### Directions for this task:
Give all of the data again exactly as written, omitting every image.

### Supplied records:
++++++++++

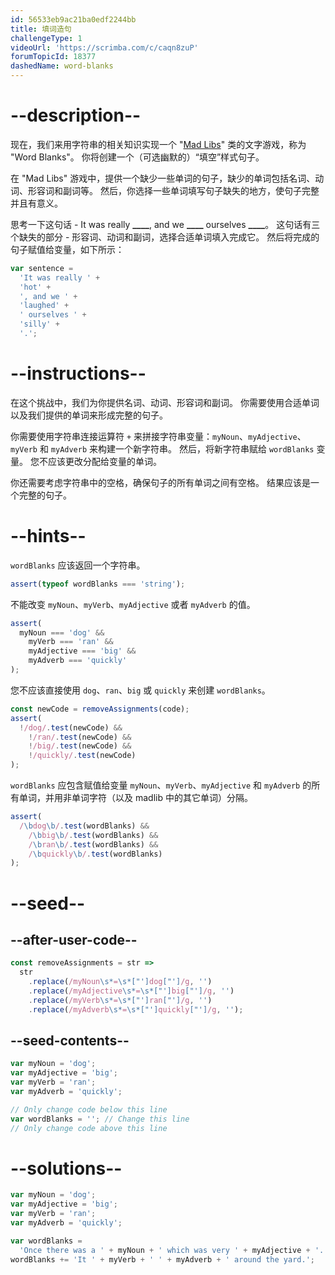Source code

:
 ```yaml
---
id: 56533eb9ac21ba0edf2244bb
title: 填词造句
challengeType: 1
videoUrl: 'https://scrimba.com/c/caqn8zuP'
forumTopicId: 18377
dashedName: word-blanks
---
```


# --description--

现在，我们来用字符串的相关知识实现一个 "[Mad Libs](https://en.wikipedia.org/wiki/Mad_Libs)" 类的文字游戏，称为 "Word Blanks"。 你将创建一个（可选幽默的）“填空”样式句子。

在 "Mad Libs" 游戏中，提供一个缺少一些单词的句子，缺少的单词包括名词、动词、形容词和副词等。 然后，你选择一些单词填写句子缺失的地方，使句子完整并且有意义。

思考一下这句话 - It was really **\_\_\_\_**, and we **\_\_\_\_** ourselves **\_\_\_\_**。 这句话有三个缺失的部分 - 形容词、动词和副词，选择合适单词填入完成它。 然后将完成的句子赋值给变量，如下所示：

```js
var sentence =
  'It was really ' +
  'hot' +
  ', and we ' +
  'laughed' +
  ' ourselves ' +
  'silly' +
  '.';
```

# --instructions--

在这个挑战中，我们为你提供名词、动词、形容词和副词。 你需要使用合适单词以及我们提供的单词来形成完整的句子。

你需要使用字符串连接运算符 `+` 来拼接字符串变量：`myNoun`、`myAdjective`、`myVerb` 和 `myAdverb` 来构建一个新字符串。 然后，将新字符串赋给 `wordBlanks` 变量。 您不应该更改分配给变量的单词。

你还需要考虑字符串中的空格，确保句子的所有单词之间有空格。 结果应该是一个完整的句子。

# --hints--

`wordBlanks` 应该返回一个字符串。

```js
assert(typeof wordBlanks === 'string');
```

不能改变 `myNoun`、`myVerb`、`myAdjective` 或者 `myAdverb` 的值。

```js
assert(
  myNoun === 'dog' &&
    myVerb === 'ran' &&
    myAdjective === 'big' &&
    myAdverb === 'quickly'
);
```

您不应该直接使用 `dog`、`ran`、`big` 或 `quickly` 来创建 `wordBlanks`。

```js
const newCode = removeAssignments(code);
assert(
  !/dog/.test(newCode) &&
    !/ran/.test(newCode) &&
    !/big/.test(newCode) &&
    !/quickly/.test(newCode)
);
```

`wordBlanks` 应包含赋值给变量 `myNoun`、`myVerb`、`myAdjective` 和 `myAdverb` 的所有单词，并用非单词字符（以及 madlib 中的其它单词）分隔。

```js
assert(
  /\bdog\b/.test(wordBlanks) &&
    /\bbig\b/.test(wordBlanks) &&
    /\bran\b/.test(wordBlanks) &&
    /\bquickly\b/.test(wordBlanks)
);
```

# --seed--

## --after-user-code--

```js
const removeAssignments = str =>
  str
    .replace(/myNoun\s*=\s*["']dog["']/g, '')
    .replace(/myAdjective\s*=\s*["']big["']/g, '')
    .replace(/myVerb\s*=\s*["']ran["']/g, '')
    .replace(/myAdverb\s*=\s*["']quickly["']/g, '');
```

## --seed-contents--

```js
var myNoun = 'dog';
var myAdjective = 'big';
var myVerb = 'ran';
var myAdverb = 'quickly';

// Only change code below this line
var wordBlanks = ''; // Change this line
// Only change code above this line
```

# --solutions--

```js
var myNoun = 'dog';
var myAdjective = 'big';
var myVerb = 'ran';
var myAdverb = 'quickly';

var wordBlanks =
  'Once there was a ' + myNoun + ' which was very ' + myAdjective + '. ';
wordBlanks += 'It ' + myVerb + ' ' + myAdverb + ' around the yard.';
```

++++++++++

### Task answer:
Source code

:
 ```yaml
---
id: 56533eb9ac21ba0edf2244bb
title: 填词造句
challengeType: 1
videoUrl: 'https://scrimba.com/c/caqn8zuP'
forumTopicId: 18377
dashedName: word-blanks
---
```


# --description--

现在，我们来用字符串的相关知识实现一个 "[Mad Libs](https://en.wikipedia.org/wiki/Mad_Libs)" 类的文字游戏，称为 "Word Blanks"。 你将创建一个（可选幽默的）“填空”样式句子。

在 "Mad Libs" 游戏中，提供一个缺少一些单词的句子，缺少的单词包括名词、动词、形容词和副词等。 然后，你选择一些单词填写句子缺失的地方，使句子完整并且有意义。

思考一下这句话 - It was really **\_\_\_\_**, and we **\_\_\_\_** ourselves **\_\_\_\_**。 这句话有三个缺失的部分 - 形容词、动词和副词，选择合适单词填入完成它。 然后将完成的句子赋值给变量，如下所示：

```js
var sentence =
  'It was really ' +
  'hot' +
  ', and we ' +
  'laughed' +
  ' ourselves ' +
  'silly' +
  '.';
```

# --instructions--

在这个挑战中，我们为你提供名词、动词、形容词和副词。 你需要使用合适单词以及我们提供的单词来形成完整的句子。

你需要使用字符串连接运算符 `+` 来拼接字符串变量：`myNoun`、`myAdjective`、`myVerb` 和 `myAdverb` 来构建一个新字符串。 然后，将新字符串赋给 `wordBlanks` 变量。 您不应该更改分配给变量的单词。

你还需要考虑字符串中的空格，确保句子的所有单词之间有空格。 结果应该是一个完整的句子。

# --hints--

`wordBlanks` 应该返回一个字符串。

```js
assert(typeof wordBlanks === 'string');
```

不能改变 `myNoun`、`myVerb`、`myAdjective` 或者 `myAdverb` 的值。

```js
assert(
  myNoun === 'dog' &&
    myVerb === 'ran' &&
    myAdjective === 'big' &&
    myAdverb === 'quickly'
);
```

您不应该直接使用 `dog`、`ran`、`big` 或 `quickly` 来创建 `wordBlanks`。

```js
const newCode = removeAssignments(code);
assert(
  !/dog/.test(newCode) &&
    !/ran/.test(newCode) &&
    !/big/.test(newCode) &&
    !/quickly/.test(newCode)
);
```

`wordBlanks` 应包含赋值给变量 `myNoun`、`myVerb`、`myAdjective` 和 `myAdverb` 的所有单词，并用非单词字符（以及 madlib 中的其它单词）分隔。

```js
assert(
  /\bdog\b/.test(wordBlanks) &&
    /\bbig\b/.test(wordBlanks) &&
    /\bran\b/.test(wordBlanks) &&
    /\bquickly\b/.test(wordBlanks)
);
```

# --seed--

## --after-user-code--

```js
const removeAssignments = str =>
  str
    .replace(/myNoun\s*=\s*["']dog["']/g, '')
    .replace(/myAdjective\s*=\s*["']big["']/g, '')
    .replace(/myVerb\s*=\s*["']ran["']/g, '')
    .replace(/myAdverb\s*=\s*["']quickly["']/g, '');
```

## --seed-contents--

```js
var myNoun = 'dog';
var myAdjective = 'big';
var myVerb = 'ran';
var myAdverb = 'quickly';

// Only change code below this line
var wordBlanks = ''; // Change this line
// Only change code above this line
```

# --solutions--

```js
var myNoun = 'dog';
var myAdjective = 'big';
var myVerb = 'ran';
var myAdverb = 'quickly';

var wordBlanks =
  'Once there was a ' + myNoun + ' which was very ' + myAdjective + '. ';
wordBlanks += 'It ' + myVerb + ' ' + myAdverb + ' around the yard.';
```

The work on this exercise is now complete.